FEAST #13 Call for Proposals

Brooklyn’s FEAST (Funding Emerging Art with Sustainable Tactics) will hold its 13th event on April 14th, 2012 at the Church of the Messiah in Greenpoint, Brooklyn. We are accepting project applications around the theme of Cultural Labor. The deadline for applications is March 29th at 11:59pm.

As we look forward to the coming month of May, two distinct but overlapping commemorations are on our minds: the ancient festivities of the May Day holiday that celebrate the rebirth, growth, and potential of spring and the more historically recent International Workers’ Day, honoring those whose labor produces the social and material world we inhabit year round. The record-breaking warmth of the winter has softened the seasonal distinctness of this year’s spring. Yet the ever-increasing uncertainty and inequality generated by the contemporary labor market—in the arts and otherwise—has fortified the second significance of May Day.

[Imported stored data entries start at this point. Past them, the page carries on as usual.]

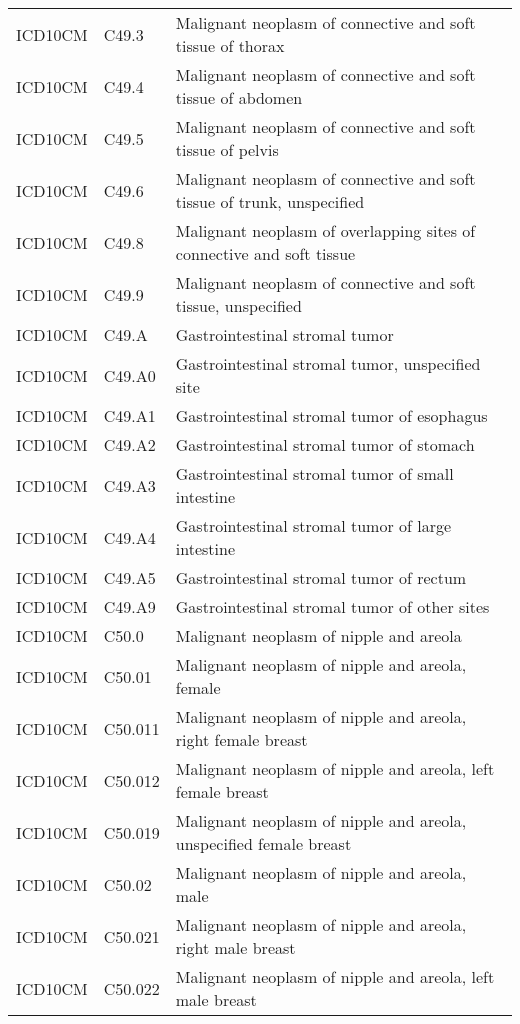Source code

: \begin{table}[ht]
\begin{tabular}{lll}
  ICD10CM & C49.3 & Malignant neoplasm of connective and soft tissue of thorax \\ 
  ICD10CM & C49.4 & Malignant neoplasm of connective and soft tissue of abdomen \\ 
  ICD10CM & C49.5 & Malignant neoplasm of connective and soft tissue of pelvis \\ 
  ICD10CM & C49.6 & Malignant neoplasm of connective and soft tissue of trunk, unspecified \\ 
  ICD10CM & C49.8 & Malignant neoplasm of overlapping sites of connective and soft tissue \\ 
  ICD10CM & C49.9 & Malignant neoplasm of connective and soft tissue, unspecified \\ 
  ICD10CM & C49.A & Gastrointestinal stromal tumor \\ 
  ICD10CM & C49.A0 & Gastrointestinal stromal tumor, unspecified site \\ 
  ICD10CM & C49.A1 & Gastrointestinal stromal tumor of esophagus \\ 
  ICD10CM & C49.A2 & Gastrointestinal stromal tumor of stomach \\ 
  ICD10CM & C49.A3 & Gastrointestinal stromal tumor of small intestine \\ 
  ICD10CM & C49.A4 & Gastrointestinal stromal tumor of large intestine \\ 
  ICD10CM & C49.A5 & Gastrointestinal stromal tumor of rectum \\ 
  ICD10CM & C49.A9 & Gastrointestinal stromal tumor of other sites \\ 
  ICD10CM & C50.0 & Malignant neoplasm of nipple and areola \\ 
  ICD10CM & C50.01 & Malignant neoplasm of nipple and areola, female \\ 
  ICD10CM & C50.011 & Malignant neoplasm of nipple and areola, right female breast \\ 
  ICD10CM & C50.012 & Malignant neoplasm of nipple and areola, left female breast \\ 
  ICD10CM & C50.019 & Malignant neoplasm of nipple and areola, unspecified female breast \\ 
  ICD10CM & C50.02 & Malignant neoplasm of nipple and areola, male \\ 
  ICD10CM & C50.021 & Malignant neoplasm of nipple and areola, right male breast \\ 
  ICD10CM & C50.022 & Malignant neoplasm of nipple and areola, left male breast \\ 

\end{tabular}
\end{table}
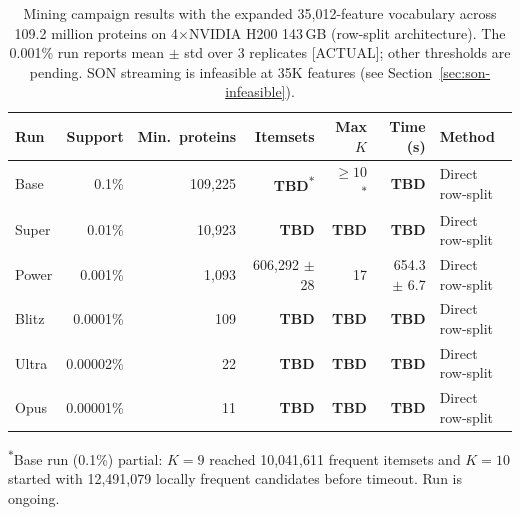 %


%

\begin{table}[t]
\caption{Mining campaign results with the expanded 35,012-feature vocabulary
across 109.2 million proteins on 4$\times$NVIDIA H200 143\,GB (row-split
architecture). The 0.001\% run reports mean $\pm$ std over 3 replicates
[ACTUAL]; other thresholds are pending. SON streaming is infeasible at
35K features (see Section~\ref{sec:son-infeasible}).}
\label{tab:campaign-35k}
\centering
\small
\begin{tabular}{lrrr@{\hskip 6pt}r@{\hskip 6pt}rl}
\toprule
Run & Support & Min.\ proteins
    & Itemsets
    & Max $K$
    & Time (s)
    & Method \\
\midrule
Base   & 0.1\%      & 109,225 & \textbf{TBD}\textsuperscript{$\ast$} & ${\geq}10$\textsuperscript{$\ast$} & \textbf{TBD} & Direct row-split \\
Super  & 0.01\%     & 10,923  & \textbf{TBD} & \textbf{TBD} & \textbf{TBD} & Direct row-split \\
Power  & 0.001\%    & 1,093   & 606,292 $\pm$ 28 & 17 & 654.3 $\pm$ 6.7 & Direct row-split \\
Blitz  & 0.0001\%   & 109     & \textbf{TBD} & \textbf{TBD} & \textbf{TBD} & Direct row-split \\
Ultra  & 0.00002\%  & 22      & \textbf{TBD} & \textbf{TBD} & \textbf{TBD} & Direct row-split \\
Opus   & 0.00001\%  & 11      & \textbf{TBD} & \textbf{TBD} & \textbf{TBD} & Direct row-split \\
\bottomrule
\end{tabular}

\smallskip
\noindent\textsuperscript{$\ast$}\footnotesize Base run (0.1\%) partial:
$K{=}9$ reached 10,041,611 frequent itemsets and $K{=}10$ started with
12,491,079 locally frequent candidates before timeout. Run is ongoing.
\end{table}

In an era when the logic of austerity increasingly favors private profits over public goods and social networking technology makes us all creators of cultural products, what it means to work or to be a worker under our current conditions remains an open-ended question.

For our next FEAST, we welcome your explorations and interventions concerning the position of Cultural Labor in our communities. In a changing and often immaterial landscape, how do we continue to reshape, revalue, and reclaim our production and labor? For those of us whose labor is explicitly artistic, cultural, or communal, how do we effectively incorporate the material histories of May Day into our present practices? FEAST Brooklyn welcomes project proposals that address the idea of Cultural Labor whether literally or figuratively.

FEAST is a recurring public dinner designed to use community-driven financial support to democratically fund new and emerging art makers. At each FEAST, participants pay a sliding-scale entrance fee for which they receive a supper and a ballot. Diners vote on a variety of artist projects and at the end of the night, the project with the most votes is awarded funds to produce the project. The work is then presented at the following FEAST. Since 2009, FEAST Brooklyn has produced 12 dinners, funded 30 of projects and raised nearly $20,000. Meanwhile, similar models have emerged all over the country, building a network of organizations committed to rethinking how art is financed and experienced communally.

We encourage all artists, thinkers, and organizations at any stage in their career to apply. Up to this point, the projects that have received funding represent a diverse cross section of contemporary artistic and social practices. From urban gardens to mobile party vans, public sculptures to performances, no project or medium is incongruous with FEAST. We encourage artists to think outside their everyday practice and produce work that speaks to the community. Unlike conventional grant programs, artists receive funding immediately and are therefore enabled to make timely work as soon as they can.